Knowledge Base and RKBExplorerHugh Glaser and Ian Millard
School of Electronics & Computer Science University of Southampton, UK
Abstract. In order to provide a knowledge-enabled infrastructure for the ReSIST1 EU-funded Network of Excellence, a knowledge base, associated
utilities and user interface were built and have been delivered. We discuss the RKBExplorer2, which is the interface to the system, as well as the components
and utilities that support it. These include the acquisition tools, co-reference analysis tools, co-reference management and publishing facilities, linked data publishing infrastructure, community of practice analysis and fresnel lens formatting use.
When involved in forming the consortium for the proposal for the ReSIST Project on Resilience for Survivability in IST, Prof Brian Randell of Newcastle University proposed that the CS AKTive Space  that he had recently seen was an interesting prototype of how the project might have an effective knowledge-enabled infrastructure for the 15 partners and the outputs they would generate. The University of Southampton joined the consortium to provide such an infrastructure. During the three years of the project (January 2006 – December 2008) the work progressed, informed by the project requirements, and we present the result of that work, and the work of other collaborations.
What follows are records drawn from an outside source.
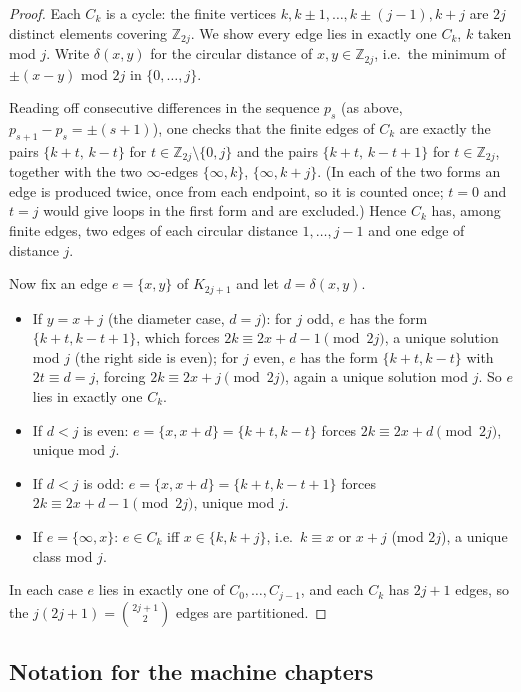 \begin{proof}
Each $C_k$ is a cycle: the finite vertices $k, k\pm1,\dots,k\pm(j-1),k+j$ are $2j$ distinct
elements covering $\mathbb{Z}_{2j}$. We show every edge lies in exactly one $C_k$, $k$ taken
mod $j$. Write $\delta(x,y)$ for the circular distance of $x,y\in\mathbb{Z}_{2j}$, i.e.\ the
minimum of $\pm(x-y)$ mod $2j$ in $\{0,\dots,j\}$.

Reading off consecutive differences in the sequence $p_s$ (as above,
$p_{s+1}-p_s=\pm(s+1)$), one checks that the finite edges of $C_k$ are exactly the pairs
$\{k+t,\,k-t\}$ for $t\in\mathbb{Z}_{2j}\setminus\{0,j\}$ and the pairs
$\{k+t,\,k-t+1\}$ for $t\in\mathbb{Z}_{2j}$, together with the two $\infty$-edges
$\{\infty,k\}$, $\{\infty,k+j\}$. (In each of the two forms an edge is produced twice, once
from each endpoint, so it is counted once; $t=0$ and $t=j$ would give loops in the first
form and are excluded.) Hence $C_k$ has, among finite edges, two edges of each circular
distance $1,\dots,j-1$ and one edge of distance $j$.

Now fix an edge $e=\{x,y\}$ of $K_{2j+1}$ and let $d=\delta(x,y)$.
\begin{itemize}[leftmargin=1.5em]
\item If $y=x+j$ (the diameter case, $d=j$): for $j$ odd, $e$ has the form
$\{k+t,k-t+1\}$, which forces $2k\equiv 2x+d-1\pmod{2j}$, a unique solution mod $j$ (the
right side is even); for $j$ even, $e$ has the form $\{k+t,k-t\}$ with $2t\equiv d=j$,
forcing $2k\equiv 2x+j\pmod{2j}$, again a unique solution mod $j$. So $e$ lies in exactly
one $C_k$.
\item If $d<j$ is even: $e=\{x,x+d\}=\{k+t,k-t\}$ forces $2k\equiv 2x+d\pmod{2j}$, unique
mod $j$.
\item If $d<j$ is odd: $e=\{x,x+d\}=\{k+t,k-t+1\}$ forces $2k\equiv 2x+d-1\pmod{2j}$,
unique mod $j$.
\item If $e=\{\infty,x\}$: $e\in C_k$ iff $x\in\{k,k+j\}$, i.e.\ $k\equiv x$ or $x+j$
(mod $2j$), a unique class mod $j$.
\end{itemize}
In each case $e$ lies in exactly one of $C_0,\dots,C_{j-1}$, and each $C_k$ has $2j+1$
edges, so the $j(2j+1)=\binom{2j+1}{2}$ edges are partitioned.
\end{proof}

\subsection{Notation for the machine chapters}\label{int:subsec-machnotation}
In the course of building the required system, it was necessary to confront many of the challenges currently being faced by Linked Data researchers. In the subsequent sections of this overview we provide brief descriptions and figures comprising some major subsystems.
We begin by presenting the most obvious component, the user interface. We go on to show outputs of probably the most challenging part, the co-reference subsystem, and then discuss the sources and methods for data acquisition.
Many other aspects are exposed and can be freely used by interested third parties, and these will be shown on demand during the poster/demonstration session.
Although user interface work was not intended to be a major part of the project, it was necessary to provide a suitable interface for the intended users of the RKB. A browser was developed, and is now in its third realisation, following previous versions and evaluations .
Fig. 1. The RKBExplorer, showing a focus on Prof. Randell
Figure 1 shows a screenshot of this latest version of the RKBExplorer. It is a faceted browser, showing the community of practice of the resource in focus (in this case Prof Randell) on the top left, and details of the resource on the top right. Below these are panes which show resources that have been identified by the system as being related to the resource in focus, in descending order of importance. The ordering is informed by the ontological relationships in the underlying knowledge base. The type of resource in the lower panes can be changed (for example to “Organisations”) by clicking a “change” link.
The detail pane on the top right shows a unified view of the knowledge about the resource from all the known knowledge bases, while also taking cognisance of the multiple URIs of the resource. These resources are then formatted for the pane by using fresnel lens that have been defined as appropriate for the RKB system, or by the ontology providers. In this case, the pane shows information from a number of
rkbexplorer.com sites, but has also brought in (by URI resolution on demand), the information on this resource from dbpedia.org, and shown it as “Description”.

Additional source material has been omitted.